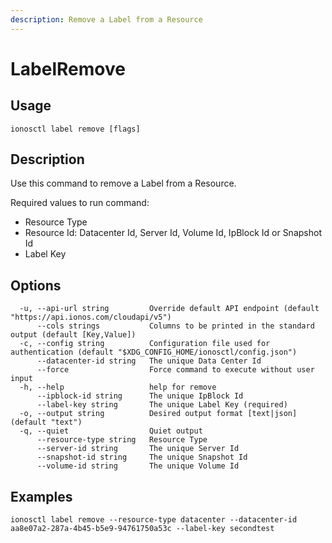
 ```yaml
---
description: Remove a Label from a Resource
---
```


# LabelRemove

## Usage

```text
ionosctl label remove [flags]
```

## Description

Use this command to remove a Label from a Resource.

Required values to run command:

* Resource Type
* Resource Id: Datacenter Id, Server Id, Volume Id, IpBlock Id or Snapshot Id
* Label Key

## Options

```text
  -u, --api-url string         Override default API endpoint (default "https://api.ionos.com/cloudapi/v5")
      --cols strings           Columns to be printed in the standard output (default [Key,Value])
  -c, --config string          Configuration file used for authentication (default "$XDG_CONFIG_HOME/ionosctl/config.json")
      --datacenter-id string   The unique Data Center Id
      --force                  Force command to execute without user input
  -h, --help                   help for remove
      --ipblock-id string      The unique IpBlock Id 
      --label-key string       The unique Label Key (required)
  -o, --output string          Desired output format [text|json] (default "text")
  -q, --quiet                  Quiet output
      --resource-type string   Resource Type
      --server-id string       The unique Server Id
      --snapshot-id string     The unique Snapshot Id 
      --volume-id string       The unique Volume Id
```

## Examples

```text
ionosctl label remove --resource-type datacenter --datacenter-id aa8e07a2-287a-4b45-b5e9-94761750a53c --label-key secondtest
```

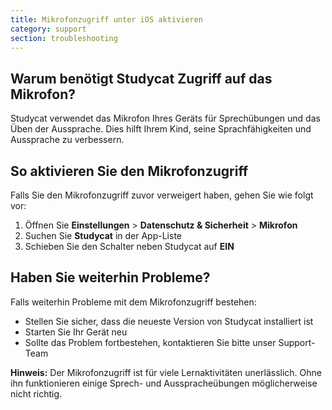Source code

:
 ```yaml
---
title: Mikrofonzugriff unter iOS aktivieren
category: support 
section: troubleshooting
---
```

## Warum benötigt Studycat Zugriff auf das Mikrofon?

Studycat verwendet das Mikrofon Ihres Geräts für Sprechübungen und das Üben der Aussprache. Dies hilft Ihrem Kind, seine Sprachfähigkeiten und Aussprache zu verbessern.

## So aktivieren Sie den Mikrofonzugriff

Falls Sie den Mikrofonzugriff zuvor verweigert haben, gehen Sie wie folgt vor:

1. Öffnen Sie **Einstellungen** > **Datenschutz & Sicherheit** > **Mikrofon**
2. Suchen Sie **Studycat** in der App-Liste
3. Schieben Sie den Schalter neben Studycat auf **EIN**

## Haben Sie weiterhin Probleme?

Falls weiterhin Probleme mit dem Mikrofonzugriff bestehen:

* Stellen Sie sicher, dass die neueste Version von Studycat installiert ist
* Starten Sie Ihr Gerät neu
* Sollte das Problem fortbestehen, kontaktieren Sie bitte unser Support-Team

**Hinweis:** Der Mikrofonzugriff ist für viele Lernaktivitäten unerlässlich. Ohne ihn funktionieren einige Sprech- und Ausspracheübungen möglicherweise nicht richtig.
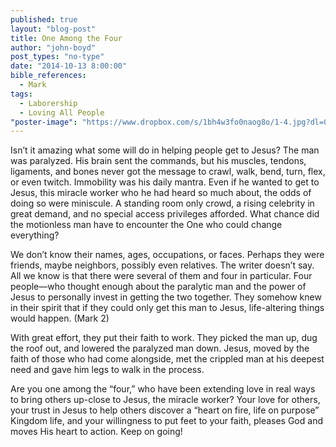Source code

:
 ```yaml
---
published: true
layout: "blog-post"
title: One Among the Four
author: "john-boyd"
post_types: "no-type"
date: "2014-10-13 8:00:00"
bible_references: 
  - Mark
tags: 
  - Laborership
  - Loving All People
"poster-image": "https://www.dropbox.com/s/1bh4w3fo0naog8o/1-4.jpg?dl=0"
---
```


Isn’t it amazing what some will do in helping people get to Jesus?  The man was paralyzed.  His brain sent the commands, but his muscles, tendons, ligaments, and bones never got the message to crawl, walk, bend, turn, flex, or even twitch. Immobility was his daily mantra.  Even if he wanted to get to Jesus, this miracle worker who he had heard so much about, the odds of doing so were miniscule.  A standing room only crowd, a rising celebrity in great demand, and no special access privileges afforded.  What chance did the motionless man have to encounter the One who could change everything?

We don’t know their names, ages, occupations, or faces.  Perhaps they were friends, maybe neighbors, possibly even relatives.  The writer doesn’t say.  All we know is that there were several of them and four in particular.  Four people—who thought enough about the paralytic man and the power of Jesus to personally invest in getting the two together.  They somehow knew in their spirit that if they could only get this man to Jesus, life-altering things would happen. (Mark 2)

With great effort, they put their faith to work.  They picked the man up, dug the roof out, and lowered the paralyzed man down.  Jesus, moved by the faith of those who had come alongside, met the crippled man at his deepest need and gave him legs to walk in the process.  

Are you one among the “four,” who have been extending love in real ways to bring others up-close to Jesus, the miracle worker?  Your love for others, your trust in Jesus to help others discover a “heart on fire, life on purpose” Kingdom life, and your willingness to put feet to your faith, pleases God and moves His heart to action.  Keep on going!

(WHAT TO WORK ON): Copy out each line of the listing where the string "title" appears.

(SOLUTION FOR THIS TASK):
title: Mikrofonzugriff unter iOS aktivieren
title: One Among the Four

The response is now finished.